Invention Title:

GENERATING IMAGES USING SEQUENCES OF GENERATIVE NEURAL NETWORKS

Publication number:

US20240249456

Publication date:

2024-07-25

Section:

Physics

Class:

G06T11/60

Inventors:

David James FLEET Toronto, Canada

Mohammad Norouzi Richmond Hill, Canada

William Chan Toronto, Canada

Chitwan Saharia Toronto, Canada

Jonathan Ho New York, NY, United States

Yi Li Oakville, Canada

Jay Ha Whang Austin, TX, United States

Saurabh Saxena Mississauga, Canada

Applicant:

Google LLC Mountain View, CA, United States

Drawings (4 of 20)

Drawing 01 for GENERATING IMAGES USING SEQUENCES OF GENERATIVE NEURAL NETWORKS

Drawing 02 for GENERATING IMAGES USING SEQUENCES OF GENERATIVE NEURAL NETWORKS

Drawing 03 for GENERATING IMAGES USING SEQUENCES OF GENERATIVE NEURAL NETWORKS

Drawing 04 for GENERATING IMAGES USING SEQUENCES OF GENERATIVE NEURAL NETWORKS

Smart overview of the Invention

Innovative methods and systems are presented for generating images using a sequence of generative neural networks. The process begins with receiving an input text prompt, which consists of a sequence of text tokens in natural language. This prompt is then processed by a text encoder neural network to produce contextual embeddings that capture the meaning of the text. These embeddings are subsequently fed into a series of generative neural networks, ultimately resulting in a final output image that visually represents the scene described by the input prompt.

Neural Network Processing Steps

The image generation involves multiple layers of generative neural networks, starting with an initial network that processes the contextual embeddings to create an initial image at a lower resolution. Subsequent networks take this initial output and further refine it, enhancing the resolution with each step. Each generative network operates based on both the contextual embeddings and the image produced by the previous network, ensuring a gradual improvement in image quality. This cascading approach allows for significant enhancements while addressing potential artifacts created during earlier stages.

Flexibility in Input Types

While the primary focus is on text prompts, the system is adaptable and can accept various types of conditioning inputs. These include noise samples from distributions, existing images, audio signals describing scenes, or combinations thereof. This versatility enables the generation of images from diverse data sources, making it applicable to numerous scenarios beyond just textual descriptions. The method's robust design ensures high-resolution outputs regardless of the input type.
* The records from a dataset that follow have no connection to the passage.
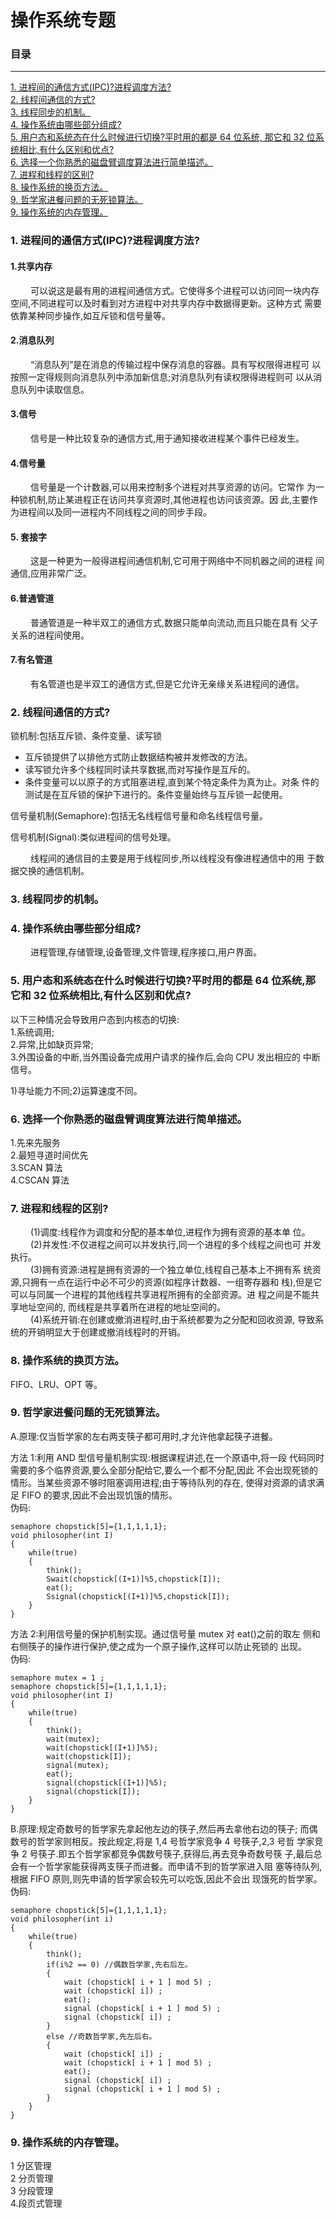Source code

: # 操作系统专题

### 目录

---
<a href="#1">1. 进程间的通信方式(IPC)?进程调度方法?</a> <br>
<a href="#2">2. 线程间通信的方式?</a> <br>
<a href="#3">3. 线程同步的机制。</a> <br>
<a href="#4">4. 操作系统由哪些部分组成?</a> <br>
<a href="#5">5. 用户态和系统态在什么时候进行切换?平时用的都是 64 位系统,
                那它和 32 位系统相比,有什么区别和优点?</a> <br>
<a href="#6">6. 选择一个你熟悉的磁盘臂调度算法进行简单描述。</a> <br>
<a href="#7">7. 进程和线程的区别?</a> <br>
<a href="#8">8. 操作系统的换页方法。</a> <br>
<a href="#9">9. 哲学家进餐问题的无死锁算法。</a> <br>
<a href="#9">9. 操作系统的内存管理。</a> <br>

### <a name="1">1. 进程间的通信方式(IPC)?进程调度方法?</a>

#### 1.共享内存
&ensp;&ensp;&ensp;&ensp;
    可以说这是最有用的进程间通信方式。它使得多个进程可以访问同一块内存
空间,不同进程可以及时看到对方进程中对共享内存中数据得更新。这种方式
需要依靠某种同步操作,如互斥锁和信号量等。

#### 2.消息队列
&ensp;&ensp;&ensp;&ensp;
    “消息队列”是在消息的传输过程中保存消息的容器。具有写权限得进程可
以按照一定得规则向消息队列中添加新信息;对消息队列有读权限得进程则可
以从消息队列中读取信息。
#### 3.信号
&ensp;&ensp;&ensp;&ensp;
    信号是一种比较复杂的通信方式,用于通知接收进程某个事件已经发生。
#### 4.信号量
&ensp;&ensp;&ensp;&ensp;
    信号量是一个计数器,可以用来控制多个进程对共享资源的访问。它常作
为一种锁机制,防止某进程正在访问共享资源时,其他进程也访问该资源。因
此,主要作为进程间以及同一进程内不同线程之间的同步手段。
#### 5. 套接字
&ensp;&ensp;&ensp;&ensp;
    这是一种更为一般得进程间通信机制,它可用于网络中不同机器之间的进程
间通信,应用非常广泛。
#### 6.普通管道
&ensp;&ensp;&ensp;&ensp;
    普通管道是一种半双工的通信方式,数据只能单向流动,而且只能在具有
父子关系的进程间使用。
#### 7.有名管道
&ensp;&ensp;&ensp;&ensp;
    有名管道也是半双工的通信方式,但是它允许无亲缘关系进程间的通信。

### <a name="2">2. 线程间通信的方式?</a>
   锁机制:包括互斥锁、条件变量、读写锁
* 互斥锁提供了以排他方式防止数据结构被并发修改的方法。
* 读写锁允许多个线程同时读共享数据,而对写操作是互斥的。
* 条件变量可以以原子的方式阻塞进程,直到某个特定条件为真为止。对条
件的测试是在互斥锁的保护下进行的。条件变量始终与互斥锁一起使用。

信号量机制(Semaphore):包括无名线程信号量和命名线程信号量。

信号机制(Signal):类似进程间的信号处理。

&ensp;&ensp;&ensp;&ensp;
    线程间的通信目的主要是用于线程同步,所以线程没有像进程通信中的用
于数据交换的通信机制。

### <a name="3">3. 线程同步的机制。</a>

### <a name="4">4. 操作系统由哪些部分组成?</a>
&ensp;&ensp;&ensp;&ensp;
    进程管理,存储管理,设备管理,文件管理,程序接口,用户界面。
    
### <a name="5">5. 用户态和系统态在什么时候进行切换?平时用的都是 64 位系统,那它和 32 位系统相比,有什么区别和优点?</a>
以下三种情况会导致用户态到内核态的切换: <br>
1.系统调用; <br>
2.异常,比如缺页异常; <br>
3.外围设备的中断,当外围设备完成用户请求的操作后,会向 CPU 发出相应的
中断信号。 <br>

1)寻址能力不同;2)运算速度不同。

### <a name="6">6. 选择一个你熟悉的磁盘臂调度算法进行简单描述。</a>

1.先来先服务 <br>
2.最短寻道时间优先 <br>
3.SCAN 算法 <br>
4.CSCAN 算法 <br>

### <a name="7">7. 进程和线程的区别?</a>
&ensp;&ensp;&ensp;&ensp;
    (1)调度:线程作为调度和分配的基本单位,进程作为拥有资源的基本单
位。 <br>
&ensp;&ensp;&ensp;&ensp;
    (2)并发性:不仅进程之间可以并发执行,同一个进程的多个线程之间也可
并发执行。 <br>
&ensp;&ensp;&ensp;&ensp;
    (3)拥有资源:进程是拥有资源的一个独立单位,线程自己基本上不拥有系
统资源,只拥有一点在运行中必不可少的资源(如程序计数器、一组寄存器和
栈),但是它可以与同属一个进程的其他线程共享进程所拥有的全部资源。进
程之间是不能共享地址空间的, 而线程是共享着所在进程的地址空间的。 <br>
&ensp;&ensp;&ensp;&ensp;
    (4)系统开销:在创建或撤消进程时,由于系统都要为之分配和回收资源,
导致系统的开销明显大于创建或撤消线程时的开销。 <br>

### <a name="8">8. 操作系统的换页方法。</a>
FIFO、LRU、OPT 等。
### <a name="9">9. 哲学家进餐问题的无死锁算法。</a>
A.原理:仅当哲学家的左右两支筷子都可用时,才允许他拿起筷子进餐。 <br>

方法 1:利用 AND 型信号量机制实现:根据课程讲述,在一个原语中,将一段
代码同时需要的多个临界资源,要么全部分配给它,要么一个都不分配,因此
不会出现死锁的情形。当某些资源不够时阻塞调用进程;由于等待队列的存在,
使得对资源的请求满足 FIFO 的要求,因此不会出现饥饿的情形。 <br>
伪码:

    semaphore chopstick[5]={1,1,1,1,1};
    void philosopher(int I)
    {
        while(true)
        {
            think();
            Swait(chopstick[(I+1)]%5,chopstick[I]);
            eat();
            Ssignal(chopstick[(I+1)]%5,chopstick[I]);
        }
    }

方法 2:利用信号量的保护机制实现。通过信号量 mutex 对 eat()之前的取左
侧和右侧筷子的操作进行保护,使之成为一个原子操作,这样可以防止死锁的
出现。 <br>
伪码:

    semaphore mutex = 1 ;
    semaphore chopstick[5]={1,1,1,1,1};
    void philosopher(int I)
    {
        while(true)
        {
            think();
            wait(mutex);
            wait(chopstick[(I+1)]%5);
            wait(chopstick[I]);
            signal(mutex);
            eat();
            signal(chopstick[(I+1)]%5);
            signal(chopstick[I]);
        }
    }

B.原理:规定奇数号的哲学家先拿起他左边的筷子,然后再去拿他右边的筷子;
而偶数号的哲学家则相反。按此规定,将是 1,4 号哲学家竞争 4 号筷子,2,3 号哲
学家竞争 2 号筷子.即五个哲学家都竞争偶数号筷子,获得后,再去竞争奇数号筷
子,最后总会有一个哲学家能获得两支筷子而进餐。而申请不到的哲学家进入阻
塞等待队列,根据 FIFO 原则,则先申请的哲学家会较先可以吃饭,因此不会出
现饿死的哲学家。 <br>
伪码:

    semaphore chopstick[5]={1,1,1,1,1};
    void philosopher(int i)
    {
        while(true)
        {
            think();
            if(i%2 == 0) //偶数哲学家,先右后左。
            {
                wait (chopstick[ i + 1 ] mod 5) ;
                wait (chopstick[ i]) ;
                eat();
                signal (chopstick[ i + 1 ] mod 5) ;
                signal (chopstick[ i]) ;
            }
            else //奇数哲学家,先左后右。
            {
                wait (chopstick[ i]) ;
                wait (chopstick[ i + 1 ] mod 5) ;
                eat();
                signal (chopstick[ i]) ;
                signal (chopstick[ i + 1 ] mod 5) ;
            }
        }
    }

### <a name="9">9. 操作系统的内存管理。</a>
1 分区管理 <br>
2 分页管理 <br>
3 分段管理 <br>
4.段页式管理 <br>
Advantages of Cascading Generative Neural Networks

The described system boasts several advantages, particularly in producing high-resolution images that accurately reflect their textual descriptions. By employing a sequence of generative neural networks, it effectively reduces the computational burden associated with generating high-resolution images directly. This approach not only improves image quality but also mitigates common issues such as distortions and artifacts that may arise in lower-resolution outputs. Overall, this innovative method enhances both the quality and efficiency of image generation processes.